• [Work task]: Transcribe, word for word and without additions, each line below from the one containing "## Introduction" through the one containing "The Android SDK is", both ends included.

• [Data provided]:

---------------

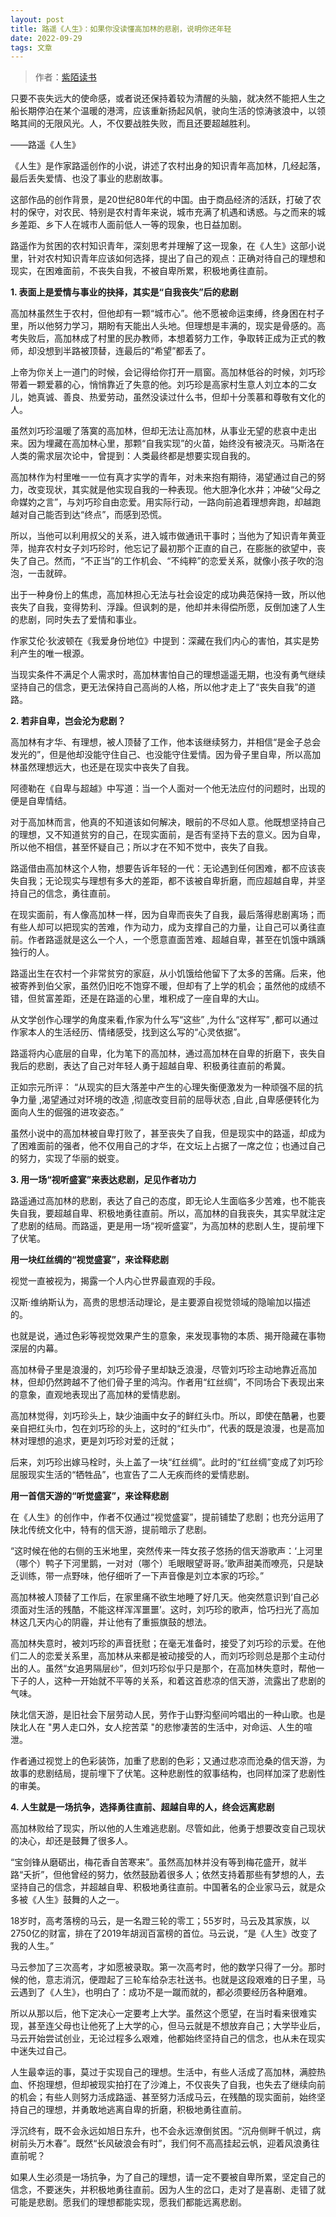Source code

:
 ```yaml
---
layout: post
title: 路遥《人生》：如果你没读懂高加林的悲剧，说明你还年轻
date: 2022-09-29
tags: 文章 
---
```




> 作者：[紫陌读书](http://wenhui.whb.cn/zhuzhanapp/tj/20191220/309755.html?tm=100714000)

只要不丧失远大的使命感，或者说还保持着较为清醒的头脑，就决然不能把人生之船长期停泊在某个温暖的港湾，应该重新扬起风帆，驶向生活的惊涛骇浪中，以领略其间的无限风光。人，不仅要战胜失败，而且还要超越胜利。

——路遥《人生》



《人生》是作家路遥创作的小说，讲述了农村出身的知识青年高加林，几经起落，最后丢失爱情、也没了事业的悲剧故事。

这部作品的创作背景，是20世纪80年代的中国。由于商品经济的活跃，打破了农村的保守，对农民、特别是农村青年来说，城市充满了机遇和诱惑。与之而来的城乡差距、乡下人在城市人面前低人一等的现象，也日益加剧。

路遥作为贫困的农村知识青年，深刻思考并理解了这一现象，在《人生》这部小说里，针对农村知识青年应该如何选择，提出了自己的观点：正确对待自己的理想和现实，在困难面前，不丧失自我，不被自卑所累，积极地勇往直前。



**1. 表面上是爱情与事业的抉择，其实是“自我丧失”后的悲剧**

高加林虽然生于农村，但他却有一颗“城市心”。他不愿被命运束缚，终身困在村子里，所以他努力学习，期盼有天能出人头地。但理想是丰满的，现实是骨感的。高考失败后，高加林成了村里的民办教师，本想着努力工作，争取转正成为正式的教师，却没想到半路被顶替，连最后的“希望”都丢了。

上帝为你关上一道门的时候，会记得给你打开一扇窗。高加林低谷的时候，刘巧珍带着一颗爱慕的心，悄悄靠近了失意的他。刘巧珍是高家村生意人刘立本的二女儿，她真诚、善良、热爱劳动，虽然没读过什么书，但却十分羡慕和尊敬有文化的人。

虽然刘巧珍温暖了落寞的高加林，但却无法让高加林，从事业无望的悲哀中走出来。因为埋藏在高加林心里，那颗“自我实现”的火苗，始终没有被浇灭。马斯洛在人类的需求层次论中，曾提到：人类最终都是想要实现自我的。

高加林作为村里唯一一位有真才实学的青年，对未来抱有期待，渴望通过自己的努力，改变现状，其实就是他实现自我的一种表现。他大胆净化水井；冲破“父母之命媒妁之言”，与刘巧珍自由恋爱。用实际行动，一路向前追着理想奔跑，却越跑越对自己能否到达“终点”，而感到恐慌。

所以，当他可以利用叔父的关系，进入城市做通讯干事时；当他为了知识青年黄亚萍，抛弃农村女子刘巧珍时，他忘记了最初那个正直的自己，在膨胀的欲望中，丧失了自己。然而，“不正当”的工作机会、“不纯粹”的恋爱关系，就像小孩子吹的泡泡，一击就碎。

出于一种身份上的焦虑，高加林担心无法与社会设定的成功典范保持一致，所以他丧失了自我，变得势利、浮躁。但讽刺的是，他却并未得偿所愿，反倒加速了人生的悲剧，同时失去了爱情和事业。

作家艾伦·狄波顿在《我爱身份地位》中提到：深藏在我们内心的害怕，其实是势利产生的唯一根源。

当现实条件不满足个人需求时，高加林害怕自己的理想遥遥无期，也没有勇气继续坚持自己的信念，更无法保持自己高尚的人格，所以他才走上了“丧失自我”的道路。



**2. 若非自卑，岂会沦为悲剧？**

高加林有才华、有理想，被人顶替了工作，他本该继续努力，并相信“是金子总会发光的”，但是他却没能守住自己、也没能守住爱情。因为骨子里自卑，所以高加林虽然理想远大，也还是在现实中丧失了自我。

阿德勒在《自卑与超越》中写道：当一个人面对一个他无法应付的问题时，出现的便是自卑情结。

对于高加林而言，他真的不知道该如何解决，眼前的不尽如人意。他既想坚持自己的理想，又不知道贫穷的自己，在现实面前，是否有坚持下去的意义。因为自卑，所以他不相信，甚至怀疑自己；所以才在不知不觉中，丧失了自我。

路遥借由高加林这个人物，想要告诉年轻的一代：无论遇到任何困难，都不应该丧失自我；无论现实与理想有多大的差距，都不该被自卑折磨，而应超越自卑，并坚持自己的信念，勇往直前。

在现实面前，有人像高加林一样，因为自卑而丧失了自我，最后落得悲剧离场；而有些人却可以把现实的苦难，作为动力，成为支撑自己的力量，让自己可以勇往直前。作者路遥就是这么一个人，一个愿意直面苦难、超越自卑，甚至在饥饿中踽踽独行的人。

路遥出生在农村一个非常贫穷的家庭，从小饥饿给他留下了太多的苦痛。后来，他被寄养到伯父家，虽然仍旧吃不饱穿不暖，但却有了上学的机会；虽然他的成绩不错，但贫富差距，还是在路遥的心里，堆积成了一座自卑的大山。

从文学创作心理学的角度来看,作家为什么写“这些” ,为什么“这样写” ,都可以通过作家本人的生活经历、情绪感受，找到这么写的“心灵依据”。

路遥将内心底层的自卑，化为笔下的高加林，通过高加林在自卑的折磨下，丧失自我后的悲剧，表达了自己对年轻人勇于超越自卑、积极勇往直前的希冀。

正如宗元所评： “从现实的巨大落差中产生的心理失衡便激发为一种顽强不屈的抗争力量 ,渴望通过对环境的改造 ,彻底改变目前的屈辱状态 ,自此 ,自卑感便转化为面向人生的倔强的进攻姿态。”

虽然小说中的高加林被自卑打败了，甚至丧失了自我，但是现实中的路遥，却成为了困难面前的强者，他不仅用自己的才华，在文坛上占据了一席之位；也通过自己的努力，实现了华丽的蜕变。



**3. 用一场“视听盛宴”来表达悲剧，足见作者功力**

路遥通过高加林的悲剧，表达了自己的态度，即无论人生面临多少苦难，也不能丧失自我，要超越自卑、积极地勇往直前。所以，高加林的自我丧失，其实早就注定了悲剧的结局。而路遥，更是用一场“视听盛宴”，为高加林的悲剧人生，提前埋下了伏笔。

**用一块红丝绸的“视觉盛宴”，来诠释悲剧**

视觉一直被视为，揭露一个人内心世界最直观的手段。

汉斯·维纳斯认为，高贵的思想活动理论，是主要源自视觉领域的隐喻加以描述的。

也就是说，通过色彩等视觉效果产生的意象，来发现事物的本质、揭开隐藏在事物深层的内幕。

高加林骨子里是浪漫的，刘巧珍骨子里却缺乏浪漫，尽管刘巧珍主动地靠近高加林，但却仍然跨越不了他们骨子里的鸿沟。作者用“红丝绸”，不同场合下表现出来的意象，直观地表现出了高加林的爱情悲剧。

高加林觉得，刘巧珍头上，缺少油画中女子的鲜红头巾。所以，即使在酷暑，也要亲自把红头巾，包在刘巧珍的头上，这时的“红头巾”，代表的既是浪漫，也是高加林对理想的追求，更是刘巧珍对爱的迁就；

后来，刘巧珍出嫁马栓时，头上盖了一块“红丝绸”。此时的“红丝绸”变成了刘巧珍屈服现实生活的“牺牲品”，也宣告了二人无疾而终的爱情悲剧。



**用一首信天游的“听觉盛宴”，来诠释悲剧**

在《人生》的创作中，作者不仅通过“视觉盛宴”，提前铺垫了悲剧；也充分运用了陕北传统文化中，特有的信天游，提前暗示了悲剧。

“这时候在他的右侧的玉米地里，突然传来一阵女孩子悠扬的信天游歌声：‘上河里（哪个）鸭子下河里鹅，一对对（哪个）毛眼眼望哥哥。’歌声甜美而嘹亮，只是缺乏训练，带一点野味，他仔细听了一下声音像是刘立本家的巧珍。”

高加林被人顶替了工作后，在家里痛不欲生地睡了好几天。他突然意识到‘自己必须面对生活的残酷，不能这样浑浑噩噩’。这时，刘巧珍的歌声，恰巧扫光了高加林这几天内心的阴霾，并让他有了重振旗鼓的想法。

高加林失意时，被刘巧珍的声音抚慰；在毫无准备时，接受了刘巧珍的示爱。在他们二人的恋爱关系里，高加林从来都是被动接受的人，而刘巧珍则总是那个主动付出的人。虽然“女追男隔层纱”，但刘巧珍似乎只是那个，在高加林失意时，帮他一下子的人，这种一开始就不平等的关系，和着这首悲凉的信天游，流露出了悲剧的气味。

陕北信天游，是旧社会下层劳动人民，劳作于山野沟壑间吟唱出的一种山歌。也是陕北人在 "男人走口外，女人挖苦菜 "的悲惨凄苦的生活中，对命运、人生的喧泄。

作者通过视觉上的色彩装饰，加重了悲剧的色彩；又通过悲凉而沧桑的信天游，为故事的悲剧结局，提前埋下了伏笔。这种悲剧性的叙事结构，也同样加深了悲剧性的审美。



**4. 人生就是一场抗争，选择勇往直前、超越自卑的人，终会远离悲剧**

高加林败给了现实，所以他的人生难逃悲剧。尽管如此，他勇于想要改变自己现状的决心，却还是鼓舞了很多人。

“宝剑锋从磨砺出，梅花香自苦寒来”。虽然高加林并没有等到梅花盛开，就半路“夭折”，但他曾经的努力，依然鼓励着很多人；依然支持着那些有梦想的人，去坚持自己的信念，并超越自卑、积极地勇往直前。中国著名的企业家马云，就是众多被《人生》鼓舞的人之一。

18岁时，高考落榜的马云，是一名蹬三轮的零工；55岁时，马云及其家族，以2750亿的财富，排在了2019年胡润百富榜的首位。马云说，“是《人生》改变了我的人生。”

马云参加了三次高考，才如愿被录取。第一次高考时，他的数学只得了一分。那时候的他，意志消沉，便蹬起了三轮车给杂志社送书。也就是这段艰难的日子里，马云遇到了《人生》，也明白了：成功不是一蹴而就的，都必须要经历各种磨难。



所以从那以后，他下定决心一定要考上大学。虽然这个愿望，在当时看来很难实现，甚至连父母也让他死了上大学的心，但马云就是不想放弃自己；大学毕业后，马云开始尝试创业，无论过程多么艰难，他都始终坚持自己的信念，也从未在现实中迷失过自己。

人生最幸运的事，莫过于实现自己的理想。生活中，有些人活成了高加林，满腔热血、怀抱理想，但却被现实拍打在了沙滩上，不仅丧失了自我，也失去了继续向前的机会；有些人则努力活成路遥、甚至努力活成马云，在残酷的现实面前，始终坚持自己的理想，并勇敢地逃离自卑的折磨，积极地勇往直前。

浮沉终有，既不会永远如旭日东升，也不会永远潦倒贫困。“沉舟侧畔千帆过，病树前头万木春”。既然“长风破浪会有时”，我们何不高高挂起云帆，迎着风浪勇往直前呢？

如果人生必须是一场抗争，为了自己的理想，请一定不要被自卑所累，坚定自己的信念，不要迷失，并积极地勇往直前。因为人生的岔口，走对了是喜剧、走错了就可能是悲剧。愿我们的理想都能实现，愿我们都能远离悲剧。

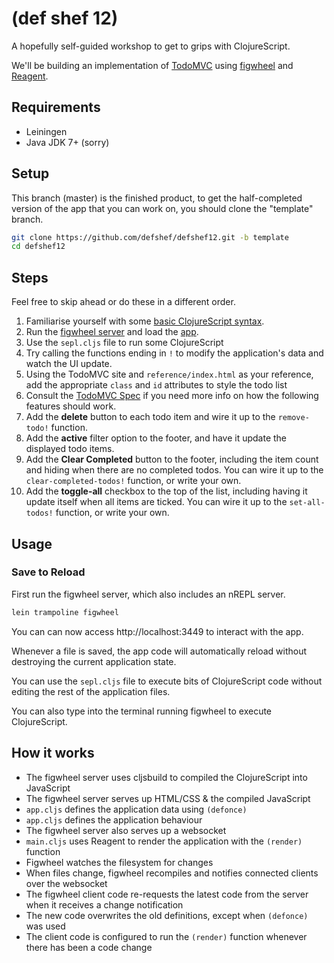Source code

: # (def shef 12)

A hopefully self-guided workshop to get to grips with ClojureScript.

We'll be building an implementation of [TodoMVC](https://github.com/tastejs/todomvc/blob/master/app-spec.md) using [figwheel](https://github.com/bhauman/lein-figwheel) and [Reagent](http://holmsand.github.io/reagent/).

## Requirements

* Leiningen
* Java JDK 7+ (sorry)

## Setup

This branch (master) is the finished product, to get the half-completed version of the app that you can work on, you should clone the "template" branch.

```sh
git clone https://github.com/defshef/defshef12.git -b template
cd defshef12
```

## Steps

Feel free to skip ahead or do these in a different order.

 1. Familiarise yourself with some [basic ClojureScript syntax](ClojureScript.md).
 2. Run the [figwheel server](#save-to-reload) and load the [app](http://localhost:3449).
 3. Use the `sepl.cljs` file to run some ClojureScript
 4. Try calling the functions ending in `!` to modify the application's data and watch the UI update.
 5. Using the TodoMVC site and `reference/index.html` as your reference, add the appropriate `class` and `id` attributes to style the todo list
 6. Consult the [TodoMVC Spec](https://github.com/tastejs/todomvc/blob/master/app-spec.md) if you need more info on how the following features should work.
 7. Add the **delete** button to each todo item and wire it up to the `remove-todo!` function.
 8. Add the **active** filter option to the footer, and have it update the displayed todo items.
 9. Add the **Clear Completed** button to the footer, including the item count and hiding when there are no completed todos. You can wire it up to the `clear-completed-todos!` function, or write your own.
 10. Add the **toggle-all** checkbox to the top of the list, including having it update itself when all items are ticked. You can wire it up to the `set-all-todos!` function, or write your own.

## Usage

### Save to Reload

First run the figwheel server, which also includes an nREPL server.

```sh
lein trampoline figwheel
```

You can can now access http://localhost:3449 to interact with the app.

Whenever a file is saved, the app code will automatically reload without destroying the current application state.

You can use the `sepl.cljs` file to execute bits of ClojureScript code without editing the rest of the application files.

You can also type into the terminal running figwheel to execute ClojureScript.

## How it works

* The figwheel server uses cljsbuild to compiled the ClojureScript into JavaScript
* The figwheel server serves up HTML/CSS & the compiled JavaScript
* `app.cljs` defines the application data using `(defonce)`
* `app.cljs` defines the application behaviour
* The figwheel server also serves up a websocket
* `main.cljs` uses Reagent to render the application with the `(render)` function
* Figwheel watches the filesystem for changes
* When files change, figwheel recompiles and notifies connected clients over the websocket
* The figwheel client code re-requests the latest code from the server when it receives a change notification
* The new code overwrites the old definitions, except when `(defonce)` was used
* The client code is configured to run the `(render)` function whenever there has been a code change
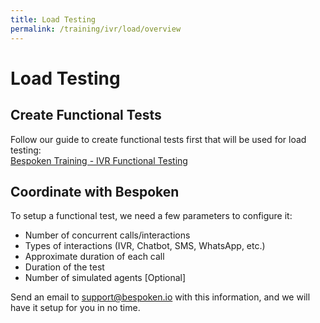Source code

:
 ```yaml
---
title: Load Testing
permalink: /training/ivr/load/overview
---
```

# Load Testing
## Create Functional Tests
Follow our guide to create functional tests first that will be used for load testing:  
[Bespoken Training - IVR Functional Testing](/training/ivr/functional/overview.md)

## Coordinate with Bespoken
To setup a functional test, we need a few parameters to configure it:
* Number of concurrent calls/interactions
* Types of interactions (IVR, Chatbot, SMS, WhatsApp, etc.)
* Approximate duration of each call
* Duration of the test
* Number of simulated agents [Optional]

Send an email to [support@bespoken.io](mailto:support@bespoken.io) with this information, and we will have it setup for you in no time.
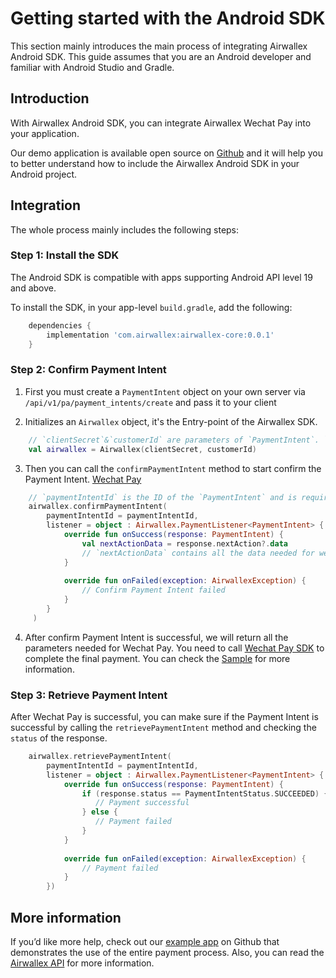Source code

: # Getting started with the Android SDK
This section mainly introduces the main process of integrating Airwallex Android SDK. This guide assumes that you are an Android developer and familiar with Android Studio and Gradle.

## Introduction
With Airwallex Android SDK, you can integrate Airwallex Wechat Pay into your application.

Our demo application is available open source on [Github](https://github.com/airwallex/airwallex-payment-android) and it will help you to better understand how to include the Airwallex Android SDK in your Android project.

## Integration 
The whole process mainly includes the following steps:

### Step 1: Install the SDK
The Android SDK is compatible with apps supporting Android API level 19 and above.

To install the SDK, in your app-level `build.gradle`, add the following:

```groovy
    dependencies {
        implementation 'com.airwallex:airwallex-core:0.0.1'
    }
```

### Step 2: Confirm Payment Intent

1. First you must create a `PaymentIntent` object on your own server via `/api/v1/pa/payment_intents/create` and pass it to your client


2. Initializes an `Airwallex` object, it's the Entry-point of the Airwallex SDK.

```kotlin
    // `clientSecret`&`customerId` are parameters of `PaymentIntent`. `clientSecret` is required, `customerId` is optional.
    val airwallex = Airwallex(clientSecret, customerId)
```

3. Then you can call the `confirmPaymentIntent` method to start confirm the Payment Intent. 
[Wechat Pay](https://pay.weixin.qq.com/wiki/doc/api/app/app.php?chapter=8_1)
```kotlin
    // `paymentIntentId` is the ID of the `PaymentIntent` and is required.
    airwallex.confirmPaymentIntent(
        paymentIntentId = paymentIntentId,
        listener = object : Airwallex.PaymentListener<PaymentIntent> {
            override fun onSuccess(response: PaymentIntent) {
                val nextActionData = response.nextAction?.data
                // `nextActionData` contains all the data needed for wechat pay, then you need to send `nextActionData` to wechat sdk.
            }
                
            override fun onFailed(exception: AirwallexException) {
                // Confirm Payment Intent failed
            }  
        }
     )
```
4. After confirm Payment Intent is successful, we will return all the parameters needed for Wechat Pay. You need to call [Wechat Pay SDK](https://pay.weixin.qq.com/wiki/doc/api/app/app.php?chapter=8_1) to complete the final payment. You can check the [Sample](https://github.com/airwallex/airwallex-payment-android/blob/wechat) for more information.

### Step 3: Retrieve Payment Intent

After Wechat Pay is successful, you can make sure if the Payment Intent is successful by calling the `retrievePaymentIntent` method and checking the `status` of the response.
```kotlin
    airwallex.retrievePaymentIntent(
        paymentIntentId = paymentIntentId,
        listener = object : Airwallex.PaymentListener<PaymentIntent> {
            override fun onSuccess(response: PaymentIntent) {
                if (response.status == PaymentIntentStatus.SUCCEEDED) {
                   // Payment successful
                } else {
                   // Payment failed
                }
            }
    
            override fun onFailed(exception: AirwallexException) {
                // Payment failed
            }
        })
```

## More information
If you’d like more help, check out our [example app](https://github.com/airwallex/airwallex-payment-android/blob/wechat) on Github that demonstrates the use of the entire payment process. Also, you can read the [Airwallex API](https://www.airwallex.com/docs/api#/Introduction) for more information.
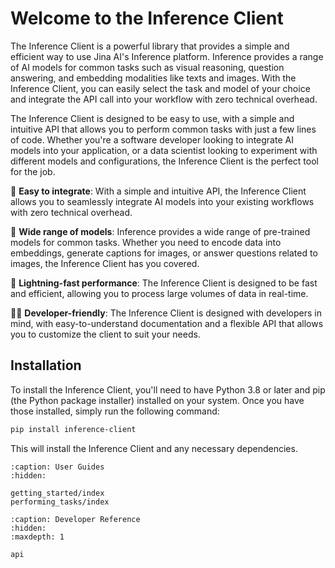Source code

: # Welcome to the Inference Client

The Inference Client is a powerful library that provides a simple and efficient way to use Jina AI's Inference platform. 
Inference provides a range of AI models for common tasks such as visual reasoning, question answering, and embedding modalities like texts and images. 
With the Inference Client, you can easily select the task and model of your choice and integrate the API call into your workflow with zero technical overhead.

The Inference Client is designed to be easy to use, with a simple and intuitive API that allows you to perform common tasks with just a few lines of code. 
Whether you're a software developer looking to integrate AI models into your application, or a data scientist looking to experiment with different models and configurations, the Inference Client is the perfect tool for the job.
    
🤝 **Easy to integrate**: With a simple and intuitive API, the Inference Client allows you to seamlessly integrate AI models into your existing workflows with zero technical overhead.

🌟 **Wide range of models**: Inference provides a wide range of pre-trained models for common tasks. 
Whether you need to encode data into embeddings, generate captions for images, or answer questions related to images, the Inference Client has you covered.

💨 **Lightning-fast performance**: The Inference Client is designed to be fast and efficient, allowing you to process large volumes of data in real-time.

👨‍💻 **Developer-friendly**: The Inference Client is designed with developers in mind, with easy-to-understand documentation and a flexible API that allows you to customize the client to suit your needs.


## Installation

To install the Inference Client, you'll need to have Python 3.8 or later and pip (the Python package installer) installed on your system. 
Once you have those installed, simply run the following command:

```bash
pip install inference-client
```

This will install the Inference Client and any necessary dependencies.


```{toctree}
:caption: User Guides
:hidden:

getting_started/index
performing_tasks/index
```

```{toctree}
:caption: Developer Reference
:hidden:
:maxdepth: 1

api
```

[//]: # (---)

[//]: # ()
[//]: # ({ref}`genindex` | {ref}`modindex`)

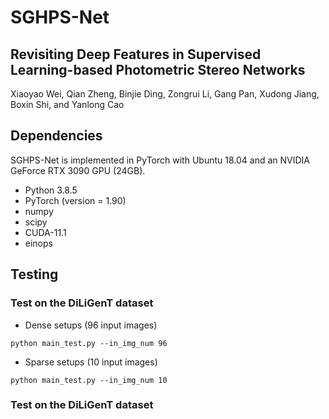 # SGHPS-Net
## Revisiting Deep Features in Supervised Learning-based Photometric Stereo Networks
Xiaoyao Wei, Qian Zheng, Binjie Ding, Zongrui Li, Gang Pan, Xudong Jiang, Boxin Shi, and Yanlong Cao

## Dependencies
SGHPS-Net is implemented in PyTorch with Ubuntu 18.04 and an NVIDIA GeForce RTX 3090 GPU (24GB).
* Python 3.8.5
* PyTorch (version = 1.90)
* numpy
* scipy
* CUDA-11.1
* einops
## Testing 
### Test on the DiLiGenT dataset

* Dense setups (96 input images)
```
python main_test.py --in_img_num 96
```
* Sparse setups (10 input images)
```
python main_test.py --in_img_num 10
```
### Test on the DiLiGenT dataset
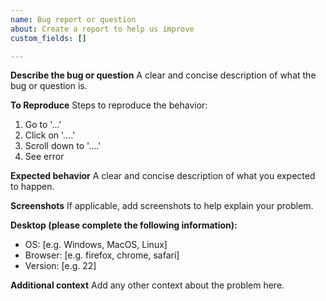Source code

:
 ```yaml
---
name: Bug report or question
about: Create a report to help us improve
custom_fields: []

---
```


**Describe the bug or question**
A clear and concise description of what the bug or question is.

**To Reproduce**
Steps to reproduce the behavior:
1. Go to '...'
2. Click on '....'
3. Scroll down to '....'
4. See error

**Expected behavior**
A clear and concise description of what you expected to happen.

**Screenshots**
If applicable, add screenshots to help explain your problem.

**Desktop (please complete the following information):**
 - OS: [e.g. Windows, MacOS, Linux]
 - Browser: [e.g. firefox, chrome, safari]
 - Version: [e.g. 22]

**Additional context**
Add any other context about the problem here.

---------------

• [Task response]:
## Introduction
With Airwallex Android SDK, you can integrate Airwallex Wechat Pay into your application.

Our demo application is available open source on [Github](https://github.com/airwallex/airwallex-payment-android) and it will help you to better understand how to include the Airwallex Android SDK in your Android project.

## Integration 
The whole process mainly includes the following steps:

### Step 1: Install the SDK
The Android SDK is compatible with apps supporting Android API level 19 and above.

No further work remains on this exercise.